Voir tous nos articles sur les Chorégies 2022
Théâtre Antique d’Orange, le 2 août 2022. Chorégies d’Orange
Direction musicale, Keri-Lynn Wilson. Soprano, Liudmyla Monastyrska. Piano, Anna Fedorova
Ukrainian Freedom Orchestra
Sylvestrov : Symphonie n°7. Chopin : Concerto pour piano n°2 en fa mineur, opus 24. Beethoven : Fidelio – Air de Léonore : « Abscheulicher ! Wo eilst du hin ? « . Brahms : Symphonie n°4 en mi mineur, opus 98
Entre Munich (1er août) et Berlin (le 4 août), le Théâtre antique d’Orange est l’unique étape française de cet Ukrainian Freedom Tour – en anglais dans le texte ! –, commencé à Varsovie (28 juillet), pour se terminer à Washington le 20 août.
En solidarité avec l’Ukraine, cette initiative exceptionnelle est coproduite par le Metropolitan Opera de New-York et l’Opéra national de Pologne (Teatr Wielki de Varsovie). Epouse du directeur du Metropolitan Opera de New-York, la cheffe Keri-Lynn Wilson a réuni des musiciens ukrainiens, jouant habituellement au sein de grands orchestres internationaux, pour constituer l’ensemble Ukrainian Freedom Orchestra qui effectue cette tournée d’un mois entre Europe et Etats-Unis.
Davantage symphonique que lyrique, le programme commence avec la Symphonie n°7 du compositeur ukrainien Valentin Silvestrov (né en 1937), une partition empreinte d’une dose modeste de modernisme, qui s’écoute agréablement mais ne bouleverse pas vraiment. On apprécie surtout la merveilleuse acoustique du lieu ce soir, tandis que la battue très métronomique de la cheffe marque les rythmes avec une extrême rigueur. Les cuivres et le xylophone sont assez sollicités, et le passage que l’on apprécie le plus – mais tout est question de goût ! – est une courte séquence lente aux cordes, qui fait entendre certains échos mahlériens.
Après ce morceau, le Concerto pour piano n°2 de Chopin sonne comme de la très grande musique, même si elle paraît manquer ici par moments d’un peu de nerf, voire de souffle. La soliste Anna Fedorova déroule ses arpèges rapides avec célérité et fluidité, et met beaucoup de sensibilité dans son interprétation, l’orchestre sachant, avec bonheur, s’effacer derrière le piano pour lui laisser la place de choix. Deuxième des trois mouvements, le Larghetto d’une sublime musique est certainement le meilleur moment de la soirée.
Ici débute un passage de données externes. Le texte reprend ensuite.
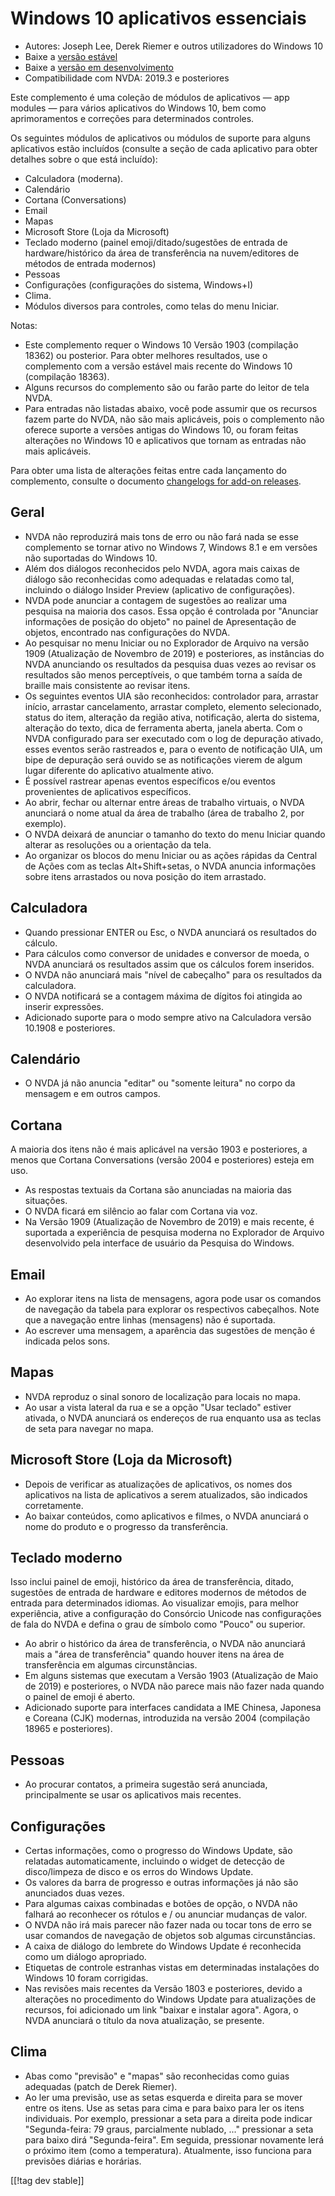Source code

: # Windows 10 aplicativos essenciais #

* Autores: Joseph Lee, Derek Riemer e outros utilizadores do Windows 10
* Baixe a [versão estável][1]
* Baixe a [versão em desenvolvimento][2]
* Compatibilidade com NVDA: 2019.3 e posteriores

Este complemento é uma coleção de módulos de aplicativos — app modules —
para vários aplicativos do Windows 10, bem como aprimoramentos e correções
para determinados controles.

Os seguintes módulos de aplicativos ou módulos de suporte para alguns
aplicativos estão incluídos (consulte a seção de cada aplicativo para obter
detalhes sobre o que está incluído):

* Calculadora (moderna).
* Calendário
* Cortana (Conversations)
* Email
* Mapas
* Microsoft Store (Loja da Microsoft)
* Teclado moderno (painel emoji/ditado/sugestões de entrada de
  hardware/histórico da área de transferência na nuvem/editores de métodos
  de entrada modernos)
* Pessoas
* Configurações (configurações do sistema, Windows+I)
* Clima.
* Módulos diversos para controles, como telas do menu Iniciar.

Notas:

* Este complemento requer o Windows 10 Versão 1903 (compilação 18362) ou
  posterior. Para obter melhores resultados, use o complemento com a versão
  estável mais recente do Windows 10 (compilação 18363).
* Alguns recursos do complemento são ou farão parte do leitor de tela NVDA.
* Para entradas não listadas abaixo, você pode assumir que os recursos fazem
  parte do NVDA, não são mais aplicáveis, pois o complemento não oferece
  suporte a versões antigas do Windows 10, ou foram feitas alterações no
  Windows 10 e aplicativos que tornam as entradas não mais aplicáveis.

Para obter uma lista de alterações feitas entre cada lançamento do
complemento, consulte o documento [changelogs for add-on releases][3].

## Geral

* NVDA não reproduzirá mais tons de erro ou não fará nada se esse
  complemento se tornar ativo no Windows 7, Windows 8.1 e em versões não
  suportadas do Windows 10.
* Além dos diálogos reconhecidos pelo NVDA, agora mais caixas de diálogo são
  reconhecidas como adequadas e relatadas como tal, incluindo o diálogo
  Insider Preview (aplicativo de configurações).
* NVDA pode anunciar a contagem de sugestões ao realizar uma pesquisa na
  maioria dos casos. Essa opção é controlada por "Anunciar informações de
  posição do objeto" no painel de Apresentação de objetos, encontrado nas
  configurações do NVDA.
* Ao pesquisar no menu Iniciar ou no Explorador de Arquivo na versão 1909
  (Atualização de Novembro de 2019) e posteriores, as instâncias do NVDA
  anunciando os resultados da pesquisa duas vezes ao revisar os resultados
  são menos perceptíveis, o que também torna a saída de braille mais
  consistente ao revisar itens.
* Os seguintes eventos UIA são reconhecidos: controlador para, arrastar
  início, arrastar cancelamento, arrastar completo, elemento selecionado,
  status do item, alteração da região ativa, notificação, alerta do sistema,
  alteração do texto, dica de ferramenta aberta, janela aberta. Com o NVDA
  configurado para ser executado com o log de depuração ativado, esses
  eventos serão rastreados e, para o evento de notificação UIA, um bipe de
  depuração será ouvido se as notificações vierem de algum lugar diferente
  do aplicativo atualmente ativo.
* É possível rastrear apenas eventos específicos e/ou eventos provenientes
  de aplicativos específicos.
* Ao abrir, fechar ou alternar entre áreas de trabalho virtuais, o NVDA
  anunciará o nome atual da área de trabalho (área de trabalho 2, por
  exemplo).
* O NVDA deixará de anunciar o tamanho do texto do menu Iniciar quando
  alterar as resoluções ou a orientação da tela.
* Ao organizar os blocos do menu Iniciar ou as ações rápidas da Central de
  Ações com as teclas Alt+Shift+setas, o NVDA anuncia informações sobre
  itens arrastados ou nova posição do item arrastado.

## Calculadora

* Quando pressionar ENTER ou Esc, o NVDA anunciará os resultados do cálculo.
* Para cálculos como conversor de unidades e conversor de moeda, o NVDA
  anunciará os resultados assim que os cálculos forem inseridos.
* O NVDA não anunciará mais "nível de cabeçalho" para os resultados da
  calculadora.
* O NVDA notificará se a contagem máxima de dígitos foi atingida ao inserir
  expressões.
* Adicionado suporte para o modo sempre ativo na Calculadora versão 10.1908
  e posteriores.

## Calendário

* O NVDA já não anuncia "editar" ou "somente leitura" no corpo da mensagem e
  em outros campos.

## Cortana

A maioria dos itens não é mais aplicável na versão 1903 e posteriores, a
menos que Cortana Conversations (versão 2004 e posteriores) esteja em uso.

* As respostas textuais da Cortana são anunciadas na maioria das situações.
* O NVDA ficará em silêncio ao falar com Cortana via voz.
* Na Versão 1909 (Atualização de Novembro de 2019) e mais recente, é
  suportada a experiência de pesquisa moderna no Explorador de Arquivo
  desenvolvido pela interface de usuário da Pesquisa do Windows.

## Email

* Ao explorar itens na lista de mensagens, agora pode usar os comandos de
  navegação da tabela para explorar os respectivos cabeçalhos. Note que a
  navegação entre linhas (mensagens) não é suportada.
* Ao escrever uma mensagem, a aparência das sugestões de menção é indicada
  pelos sons.

## Mapas

* NVDA reproduz o sinal sonoro de localização para locais no mapa.
* Ao usar a vista lateral da rua e se a opção "Usar teclado" estiver
  ativada, o NVDA anunciará os endereços de rua enquanto usa as teclas de
  seta para navegar no mapa.

## Microsoft Store (Loja da Microsoft)

* Depois de verificar as atualizações de aplicativos, os nomes dos
  aplicativos na lista de aplicativos a serem atualizados, são indicados
  corretamente.
* Ao baixar conteúdos, como aplicativos e filmes, o NVDA anunciará o nome do
  produto e o progresso da transferência.

## Teclado moderno

Isso inclui painel de emoji, histórico da área de transferência, ditado,
sugestões de entrada de hardware e editores modernos de métodos de entrada
para determinados idiomas. Ao visualizar emojis, para melhor experiência,
ative a configuração do Consórcio Unicode nas configurações de fala do NVDA
e defina o grau de símbolo como "Pouco" ou superior.

* Ao abrir o histórico da área de transferência, o NVDA não anunciará mais a
  "área de transferência" quando houver itens na área de transferência em
  algumas circunstâncias.
* Em alguns sistemas que executam a Versão 1903 (Atualização de Maio de
  2019) e posteriores, o NVDA não parece mais não fazer nada quando o painel
  de emoji é aberto.
* Adicionado suporte para interfaces candidata a IME Chinesa, Japonesa e
  Coreana (CJK) modernas, introduzida na versão 2004 (compilação 18965 e
  posteriores).

## Pessoas

* Ao procurar contatos, a primeira sugestão será anunciada, principalmente
  se usar os aplicativos mais recentes.

## Configurações

* Certas informações, como o progresso do Windows Update, são relatadas
  automaticamente, incluindo o widget de detecção de disco/limpeza de disco
  e os erros do Windows Update.
* Os valores da barra de progresso e outras informações já não são
  anunciados duas vezes.
* Para algumas caixas combinadas e botões de opção, o NVDA não falhará ao
  reconhecer os rótulos e / ou anunciar mudanças de valor.
* O NVDA não irá mais parecer não fazer nada ou tocar tons de erro se usar
  comandos de navegação de objetos sob algumas circunstâncias.
* A caixa de diálogo do lembrete do Windows Update é reconhecida como um
  diálogo apropriado.
* Etiquetas de controle estranhas vistas em determinadas instalações do
  Windows 10 foram corrigidas.
* Nas revisões mais recentes da Versão 1803 e posteriores, devido a
  alterações no procedimento do Windows Update para atualizações de
  recursos, foi adicionado um link "baixar e instalar agora". Agora, o NVDA
  anunciará o título da nova atualização, se presente.

## Clima

* Abas como "previsão" e "mapas" são reconhecidas como guias adequadas
  (patch de Derek Riemer).
* Ao ler uma previsão, use as setas esquerda e direita para se mover entre
  os itens. Use as setas para cima e para baixo para ler os itens
  individuais. Por exemplo, pressionar a seta para a direita pode indicar
  "Segunda-feira: 79 graus, parcialmente nublado, ..." pressionar a seta
  para baixo dirá "Segunda-feira". Em seguida, pressionar novamente lerá o
  próximo item (como a temperatura). Atualmente, isso funciona para
  previsões diárias e horárias.

[[!tag dev stable]]

[1]: https://addons.nvda-project.org/files/get.php?file=w10

[2]: https://addons.nvda-project.org/files/get.php?file=w10-dev

[3]: https://github.com/josephsl/wintenapps/wiki/w10changelog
Dans ce temple de l’art lyrique, la partie chantée est aussi bienvenue, avec le grand air de Leonora, extrait de Fidelio de Beethoven « Abscheulicher ! Wo eilst du hin ? ». La symbolique de ce passage est évidemment forte, la guerre actuelle en Ukraine nous rappelant que la folie meurtrière des hommes est malheureusement intemporelle : chez Beethoven, c’est le tyran Pizarro qui emprisonne Florestan, sa femme Leonora, travestie en Fidelio, étant prête à prendre tous les risques pour sauver l’aimé. La soprano Liudmyla Monastyrska nous paraît toutefois très loin de sa meilleure forme vocale, vibrato envahissant, graves discrets, aigus pas spécialement éclatants et quelques phrases parfois à court de souffle.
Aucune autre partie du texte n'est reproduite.